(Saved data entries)
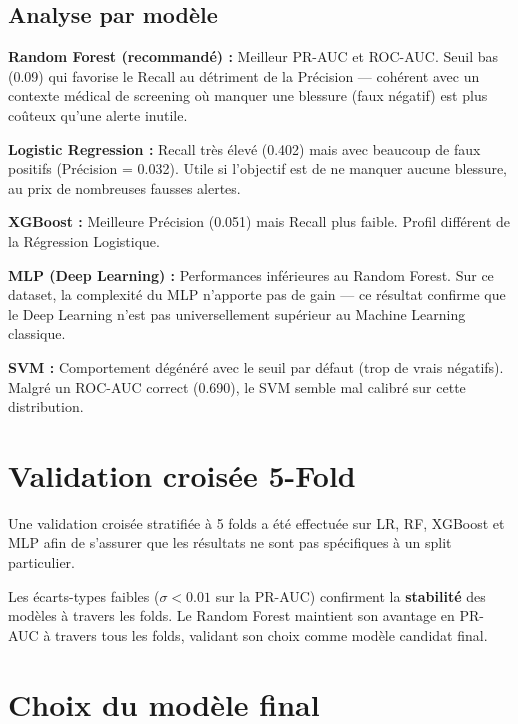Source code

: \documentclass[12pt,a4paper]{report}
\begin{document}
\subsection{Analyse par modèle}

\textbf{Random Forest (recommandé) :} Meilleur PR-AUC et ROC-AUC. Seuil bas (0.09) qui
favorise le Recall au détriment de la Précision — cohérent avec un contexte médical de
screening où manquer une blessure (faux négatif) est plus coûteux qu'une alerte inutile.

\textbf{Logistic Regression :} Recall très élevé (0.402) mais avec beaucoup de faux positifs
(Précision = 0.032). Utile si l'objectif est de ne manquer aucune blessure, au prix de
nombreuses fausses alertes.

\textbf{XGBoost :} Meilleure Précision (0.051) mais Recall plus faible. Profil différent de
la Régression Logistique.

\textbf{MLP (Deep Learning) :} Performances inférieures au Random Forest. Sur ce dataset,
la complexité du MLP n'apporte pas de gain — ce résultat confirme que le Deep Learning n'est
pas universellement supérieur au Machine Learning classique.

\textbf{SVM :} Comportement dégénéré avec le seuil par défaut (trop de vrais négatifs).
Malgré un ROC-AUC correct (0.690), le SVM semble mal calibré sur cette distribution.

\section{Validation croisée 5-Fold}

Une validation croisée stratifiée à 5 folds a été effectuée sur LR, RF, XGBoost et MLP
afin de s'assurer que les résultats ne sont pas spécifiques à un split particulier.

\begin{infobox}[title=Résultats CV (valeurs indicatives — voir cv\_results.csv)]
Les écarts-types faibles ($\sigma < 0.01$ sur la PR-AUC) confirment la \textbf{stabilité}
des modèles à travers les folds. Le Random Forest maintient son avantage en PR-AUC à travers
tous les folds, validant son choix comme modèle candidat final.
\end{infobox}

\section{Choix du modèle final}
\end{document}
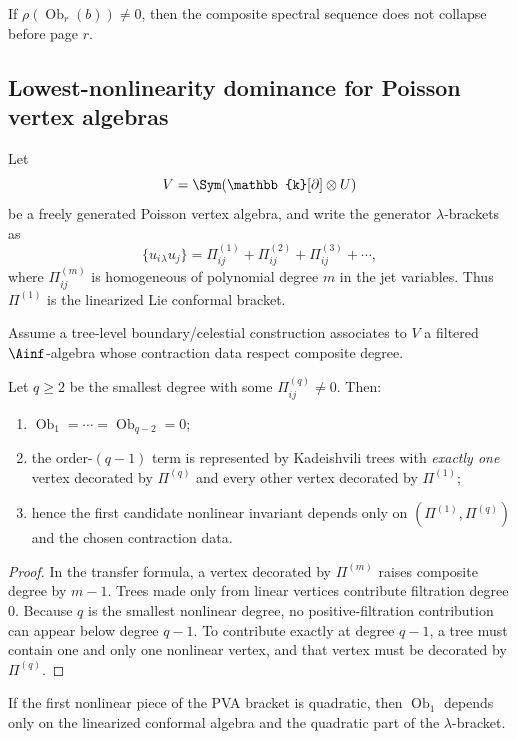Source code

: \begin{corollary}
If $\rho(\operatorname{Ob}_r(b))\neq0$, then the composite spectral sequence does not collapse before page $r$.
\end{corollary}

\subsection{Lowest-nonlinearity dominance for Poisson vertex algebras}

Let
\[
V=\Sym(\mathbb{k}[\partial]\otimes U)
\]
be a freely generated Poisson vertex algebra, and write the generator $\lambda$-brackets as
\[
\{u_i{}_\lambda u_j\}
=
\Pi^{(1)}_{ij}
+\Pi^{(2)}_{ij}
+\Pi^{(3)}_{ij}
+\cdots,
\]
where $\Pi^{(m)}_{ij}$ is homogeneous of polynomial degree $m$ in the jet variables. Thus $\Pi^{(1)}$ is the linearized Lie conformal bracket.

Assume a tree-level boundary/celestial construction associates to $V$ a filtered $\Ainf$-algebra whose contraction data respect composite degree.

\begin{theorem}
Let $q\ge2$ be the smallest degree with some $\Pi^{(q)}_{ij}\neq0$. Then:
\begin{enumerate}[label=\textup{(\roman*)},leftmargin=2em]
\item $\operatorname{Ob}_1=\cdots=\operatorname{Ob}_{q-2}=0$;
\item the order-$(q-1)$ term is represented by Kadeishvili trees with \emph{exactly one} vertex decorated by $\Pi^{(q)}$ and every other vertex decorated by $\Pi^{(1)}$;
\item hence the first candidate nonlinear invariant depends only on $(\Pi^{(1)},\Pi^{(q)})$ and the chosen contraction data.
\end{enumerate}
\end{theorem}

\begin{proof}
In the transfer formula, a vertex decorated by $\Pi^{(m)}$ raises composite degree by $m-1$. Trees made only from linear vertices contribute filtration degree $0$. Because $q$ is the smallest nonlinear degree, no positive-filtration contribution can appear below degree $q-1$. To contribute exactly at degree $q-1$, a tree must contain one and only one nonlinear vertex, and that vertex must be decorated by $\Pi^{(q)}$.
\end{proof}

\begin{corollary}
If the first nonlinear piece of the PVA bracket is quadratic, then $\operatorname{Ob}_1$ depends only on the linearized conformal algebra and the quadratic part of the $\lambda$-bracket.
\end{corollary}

■ **PROBLEM REQUIREMENTS**: Restate word for word only the lines above from the line containing "be a freely" to the line containing "Lie conformal bracket.", both of them included.

■ **TASK OUTPUT**:
be a freely generated Poisson vertex algebra, and write the generator $\lambda$-brackets as
\[
\{u_i{}_\lambda u_j\}
=
\Pi^{(1)}_{ij}
+\Pi^{(2)}_{ij}
+\Pi^{(3)}_{ij}
+\cdots,
\]
where $\Pi^{(m)}_{ij}$ is homogeneous of polynomial degree $m$ in the jet variables. Thus $\Pi^{(1)}$ is the linearized Lie conformal bracket.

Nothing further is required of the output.